*The task*:
Only the text of the entries below should appear in your exact transcription; leave out every picture.

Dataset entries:
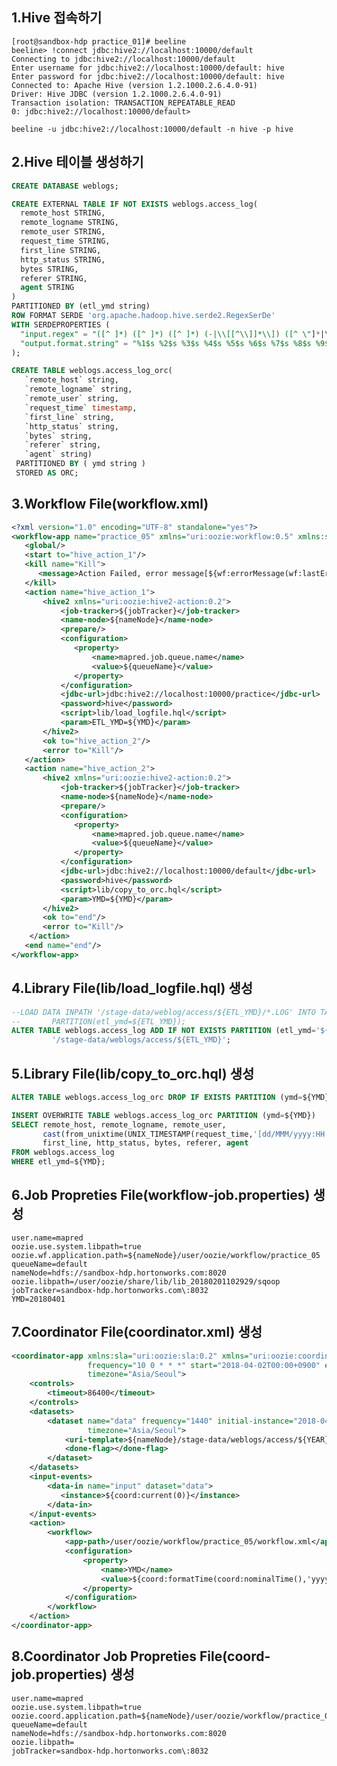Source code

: 1.Hive 접속하기
----------------------------------------------------------------------------------------------------------------------------
<pre><code>[root@sandbox-hdp practice_01]# beeline 
beeline> !connect jdbc:hive2://localhost:10000/default
Connecting to jdbc:hive2://localhost:10000/default
Enter username for jdbc:hive2://localhost:10000/default: hive
Enter password for jdbc:hive2://localhost:10000/default: hive
Connected to: Apache Hive (version 1.2.1000.2.6.4.0-91)
Driver: Hive JDBC (version 1.2.1000.2.6.4.0-91)
Transaction isolation: TRANSACTION_REPEATABLE_READ
0: jdbc:hive2://localhost:10000/default>
</code></pre>

<pre><code>beeline -u jdbc:hive2://localhost:10000/default -n hive -p hive</code></pre>

2.Hive 테이블 생성하기
----------------------------------------------------------------------------------------------------------------------------
```sql
CREATE DATABASE weblogs;

CREATE EXTERNAL TABLE IF NOT EXISTS weblogs.access_log(
  remote_host STRING,
  remote_logname STRING,
  remote_user STRING,
  request_time STRING,
  first_line STRING,
  http_status STRING,
  bytes STRING,
  referer STRING,
  agent STRING
)
PARTITIONED BY (etl_ymd string)
ROW FORMAT SERDE 'org.apache.hadoop.hive.serde2.RegexSerDe'
WITH SERDEPROPERTIES (
  "input.regex" = "([^ ]*) ([^ ]*) ([^ ]*) (-|\\[[^\\]]*\\]) ([^ \"]*|\"[^\"]*\") (-|[0-9]*) (-|[0-9]*) ([^ ]*) ([^ ]*)",
  "output.format.string" = "%1$s %2$s %3$s %4$s %5$s %6$s %7$s %8$s %9$s"
);

CREATE TABLE weblogs.access_log_orc(
   `remote_host` string,
   `remote_logname` string,
   `remote_user` string,
   `request_time` timestamp,
   `first_line` string,
   `http_status` string,
   `bytes` string,
   `referer` string,
   `agent` string)
 PARTITIONED BY ( ymd string )
 STORED AS ORC;    
```

3.Workflow File(workflow.xml) 
----------------------------------------------------------------------------------------------------------------------------
```xml
<?xml version="1.0" encoding="UTF-8" standalone="yes"?>
<workflow-app name="practice_05" xmlns="uri:oozie:workflow:0.5" xmlns:sla="uri:oozie:sla:0.2">
   <global/>
   <start to="hive_action_1"/>
   <kill name="Kill">
      <message>Action Failed, error message[${wf:errorMessage(wf:lastErrorNode())}]</message>
   </kill>
   <action name="hive_action_1">
       <hive2 xmlns="uri:oozie:hive2-action:0.2">
           <job-tracker>${jobTracker}</job-tracker>
           <name-node>${nameNode}</name-node>
           <prepare/>
           <configuration>
              <property>
                  <name>mapred.job.queue.name</name>
                  <value>${queueName}</value>
              </property>
           </configuration>
           <jdbc-url>jdbc:hive2://localhost:10000/practice</jdbc-url>
           <password>hive</password>
           <script>lib/load_logfile.hql</script>
           <param>ETL_YMD=${YMD}</param>
       </hive2>
       <ok to="hive_action_2"/>
       <error to="Kill"/>
   </action>
   <action name="hive_action_2">
       <hive2 xmlns="uri:oozie:hive2-action:0.2">
           <job-tracker>${jobTracker}</job-tracker>
           <name-node>${nameNode}</name-node>
           <prepare/>
           <configuration>
              <property>
                  <name>mapred.job.queue.name</name>
                  <value>${queueName}</value>
              </property>
           </configuration>
           <jdbc-url>jdbc:hive2://localhost:10000/default</jdbc-url>
           <password>hive</password>
           <script>lib/copy_to_orc.hql</script>
           <param>YMD=${YMD}</param>
       </hive2>
       <ok to="end"/>
       <error to="Kill"/>
    </action>
   <end name="end"/>
</workflow-app>
```

4.Library File(lib/load_logfile.hql) 생성
----------------------------------------------------------------------------------------------------------------------------
```sql
--LOAD DATA INPATH '/stage-data/weblog/access/${ETL_YMD}/*.LOG' INTO TABLE weblogs.access_log 
--       PARTITION(etl_ymd=${ETL_YMD});
ALTER TABLE weblogs.access_log ADD IF NOT EXISTS PARTITION (etl_ymd='${ETL_YMD}') LOCATION  
         '/stage-data/weblogs/access/${ETL_YMD}';
```

5.Library File(lib/copy_to_orc.hql) 생성
----------------------------------------------------------------------------------------------------------------------------
```sql
ALTER TABLE weblogs.access_log_orc DROP IF EXISTS PARTITION (ymd=${YMD});

INSERT OVERWRITE TABLE weblogs.access_log_orc PARTITION (ymd=${YMD})
SELECT remote_host, remote_logname, remote_user,
       cast(from_unixtime(UNIX_TIMESTAMP(request_time,'[dd/MMM/yyyy:HH:mm:ss Z]')) as timestamp) as request_time,
       first_line, http_status, bytes, referer, agent
FROM weblogs.access_log
WHERE etl_ymd=${YMD};
```

6.Job Propreties File(workflow-job.properties) 생성
----------------------------------------------------------------------------------------------------------------------------
<pre><code>user.name=mapred
oozie.use.system.libpath=true
oozie.wf.application.path=${nameNode}/user/oozie/workflow/practice_05
queueName=default
nameNode=hdfs://sandbox-hdp.hortonworks.com:8020
oozie.libpath=/user/oozie/share/lib/lib_20180201102929/sqoop
jobTracker=sandbox-hdp.hortonworks.com\:8032
YMD=20180401
</code></pre>


7.Coordinator File(coordinator.xml) 생성
----------------------------------------------------------------------------------------------------------------------------
```xml
<coordinator-app xmlns:sla="uri:oozie:sla:0.2" xmlns="uri:oozie:coordinator:0.4" name="weblog_coordinator" 
                 frequency="10 0 * * *" start="2018-04-02T00:00+0900" end="2020-12-31T02:00+0900" 
                 timezone="Asia/Seoul">
    <controls>
        <timeout>86400</timeout>
    </controls>
    <datasets>
        <dataset name="data" frequency="1440" initial-instance="2018-04-01T00:00+0900"
                 timezone="Asia/Seoul">
            <uri-template>${nameNode}/stage-data/weblogs/access/${YEAR}${MONTH}${DAY}</uri-template>
            <done-flag></done-flag>
        </dataset>
    </datasets>
    <input-events>
        <data-in name="input" dataset="data">
           <instance>${coord:current(0)}</instance>
        </data-in>
    </input-events>
    <action>
        <workflow>
            <app-path>/user/oozie/workflow/practice_05/workflow.xml</app-path>
            <configuration>
                <property>
                    <name>YMD</name>
                    <value>${coord:formatTime(coord:nominalTime(),'yyyyMMdd')}</value>
                </property>
            </configuration>
        </workflow>
    </action>    
</coordinator-app>
```

8.Coordinator Job Propreties File(coord-job.properties) 생성
----------------------------------------------------------------------------------------------------------------------------
<pre><code>user.name=mapred
oozie.use.system.libpath=true
oozie.coord.application.path=${nameNode}/user/oozie/workflow/practice_05/coordinator.xml
queueName=default
nameNode=hdfs://sandbox-hdp.hortonworks.com:8020
oozie.libpath=
jobTracker=sandbox-hdp.hortonworks.com\:8032
</code></pre>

*Answer for the task*:
Source code

: 1.Hive 접속하기
----------------------------------------------------------------------------------------------------------------------------
<pre><code>[root@sandbox-hdp practice_01]# beeline 
beeline> !connect jdbc:hive2://localhost:10000/default
Connecting to jdbc:hive2://localhost:10000/default
Enter username for jdbc:hive2://localhost:10000/default: hive
Enter password for jdbc:hive2://localhost:10000/default: hive
Connected to: Apache Hive (version 1.2.1000.2.6.4.0-91)
Driver: Hive JDBC (version 1.2.1000.2.6.4.0-91)
Transaction isolation: TRANSACTION_REPEATABLE_READ
0: jdbc:hive2://localhost:10000/default>
</code></pre>

<pre><code>beeline -u jdbc:hive2://localhost:10000/default -n hive -p hive</code></pre>

2.Hive 테이블 생성하기
----------------------------------------------------------------------------------------------------------------------------
```sql
CREATE DATABASE weblogs;

CREATE EXTERNAL TABLE IF NOT EXISTS weblogs.access_log(
  remote_host STRING,
  remote_logname STRING,
  remote_user STRING,
  request_time STRING,
  first_line STRING,
  http_status STRING,
  bytes STRING,
  referer STRING,
  agent STRING
)
PARTITIONED BY (etl_ymd string)
ROW FORMAT SERDE 'org.apache.hadoop.hive.serde2.RegexSerDe'
WITH SERDEPROPERTIES (
  "input.regex" = "([^ ]*) ([^ ]*) ([^ ]*) (-|\\[[^\\]]*\\]) ([^ \"]*|\"[^\"]*\") (-|[0-9]*) (-|[0-9]*) ([^ ]*) ([^ ]*)",
  "output.format.string" = "%1$s %2$s %3$s %4$s %5$s %6$s %7$s %8$s %9$s"
);

CREATE TABLE weblogs.access_log_orc(
   `remote_host` string,
   `remote_logname` string,
   `remote_user` string,
   `request_time` timestamp,
   `first_line` string,
   `http_status` string,
   `bytes` string,
   `referer` string,
   `agent` string)
 PARTITIONED BY ( ymd string )
 STORED AS ORC;    
```

3.Workflow File(workflow.xml) 
----------------------------------------------------------------------------------------------------------------------------
```xml
<?xml version="1.0" encoding="UTF-8" standalone="yes"?>
<workflow-app name="practice_05" xmlns="uri:oozie:workflow:0.5" xmlns:sla="uri:oozie:sla:0.2">
   <global/>
   <start to="hive_action_1"/>
   <kill name="Kill">
      <message>Action Failed, error message[${wf:errorMessage(wf:lastErrorNode())}]</message>
   </kill>
   <action name="hive_action_1">
       <hive2 xmlns="uri:oozie:hive2-action:0.2">
           <job-tracker>${jobTracker}</job-tracker>
           <name-node>${nameNode}</name-node>
           <prepare/>
           <configuration>
              <property>
                  <name>mapred.job.queue.name</name>
                  <value>${queueName}</value>
              </property>
           </configuration>
           <jdbc-url>jdbc:hive2://localhost:10000/practice</jdbc-url>
           <password>hive</password>
           <script>lib/load_logfile.hql</script>
           <param>ETL_YMD=${YMD}</param>
       </hive2>
       <ok to="hive_action_2"/>
       <error to="Kill"/>
   </action>
   <action name="hive_action_2">
       <hive2 xmlns="uri:oozie:hive2-action:0.2">
           <job-tracker>${jobTracker}</job-tracker>
           <name-node>${nameNode}</name-node>
           <prepare/>
           <configuration>
              <property>
                  <name>mapred.job.queue.name</name>
                  <value>${queueName}</value>
              </property>
           </configuration>
           <jdbc-url>jdbc:hive2://localhost:10000/default</jdbc-url>
           <password>hive</password>
           <script>lib/copy_to_orc.hql</script>
           <param>YMD=${YMD}</param>
       </hive2>
       <ok to="end"/>
       <error to="Kill"/>
    </action>
   <end name="end"/>
</workflow-app>
```

4.Library File(lib/load_logfile.hql) 생성
----------------------------------------------------------------------------------------------------------------------------
```sql
--LOAD DATA INPATH '/stage-data/weblog/access/${ETL_YMD}/*.LOG' INTO TABLE weblogs.access_log 
--       PARTITION(etl_ymd=${ETL_YMD});
ALTER TABLE weblogs.access_log ADD IF NOT EXISTS PARTITION (etl_ymd='${ETL_YMD}') LOCATION  
         '/stage-data/weblogs/access/${ETL_YMD}';
```

5.Library File(lib/copy_to_orc.hql) 생성
----------------------------------------------------------------------------------------------------------------------------
```sql
ALTER TABLE weblogs.access_log_orc DROP IF EXISTS PARTITION (ymd=${YMD});

INSERT OVERWRITE TABLE weblogs.access_log_orc PARTITION (ymd=${YMD})
SELECT remote_host, remote_logname, remote_user,
       cast(from_unixtime(UNIX_TIMESTAMP(request_time,'[dd/MMM/yyyy:HH:mm:ss Z]')) as timestamp) as request_time,
       first_line, http_status, bytes, referer, agent
FROM weblogs.access_log
WHERE etl_ymd=${YMD};
```

6.Job Propreties File(workflow-job.properties) 생성
----------------------------------------------------------------------------------------------------------------------------
<pre><code>user.name=mapred
oozie.use.system.libpath=true
oozie.wf.application.path=${nameNode}/user/oozie/workflow/practice_05
queueName=default
nameNode=hdfs://sandbox-hdp.hortonworks.com:8020
oozie.libpath=/user/oozie/share/lib/lib_20180201102929/sqoop
jobTracker=sandbox-hdp.hortonworks.com\:8032
YMD=20180401
</code></pre>


7.Coordinator File(coordinator.xml) 생성
----------------------------------------------------------------------------------------------------------------------------
```xml
<coordinator-app xmlns:sla="uri:oozie:sla:0.2" xmlns="uri:oozie:coordinator:0.4" name="weblog_coordinator" 
                 frequency="10 0 * * *" start="2018-04-02T00:00+0900" end="2020-12-31T02:00+0900" 
                 timezone="Asia/Seoul">
    <controls>
        <timeout>86400</timeout>
    </controls>
    <datasets>
        <dataset name="data" frequency="1440" initial-instance="2018-04-01T00:00+0900"
                 timezone="Asia/Seoul">
            <uri-template>${nameNode}/stage-data/weblogs/access/${YEAR}${MONTH}${DAY}</uri-template>
            <done-flag></done-flag>
        </dataset>
    </datasets>
    <input-events>
        <data-in name="input" dataset="data">
           <instance>${coord:current(0)}</instance>
        </data-in>
    </input-events>
    <action>
        <workflow>
            <app-path>/user/oozie/workflow/practice_05/workflow.xml</app-path>
            <configuration>
                <property>
                    <name>YMD</name>
                    <value>${coord:formatTime(coord:nominalTime(),'yyyyMMdd')}</value>
                </property>
            </configuration>
        </workflow>
    </action>    
</coordinator-app>
```

8.Coordinator Job Propreties File(coord-job.properties) 생성
----------------------------------------------------------------------------------------------------------------------------
<pre><code>user.name=mapred
oozie.use.system.libpath=true
oozie.coord.application.path=${nameNode}/user/oozie/workflow/practice_05/coordinator.xml
queueName=default
nameNode=hdfs://sandbox-hdp.hortonworks.com:8020
oozie.libpath=
jobTracker=sandbox-hdp.hortonworks.com\:8032
</code></pre>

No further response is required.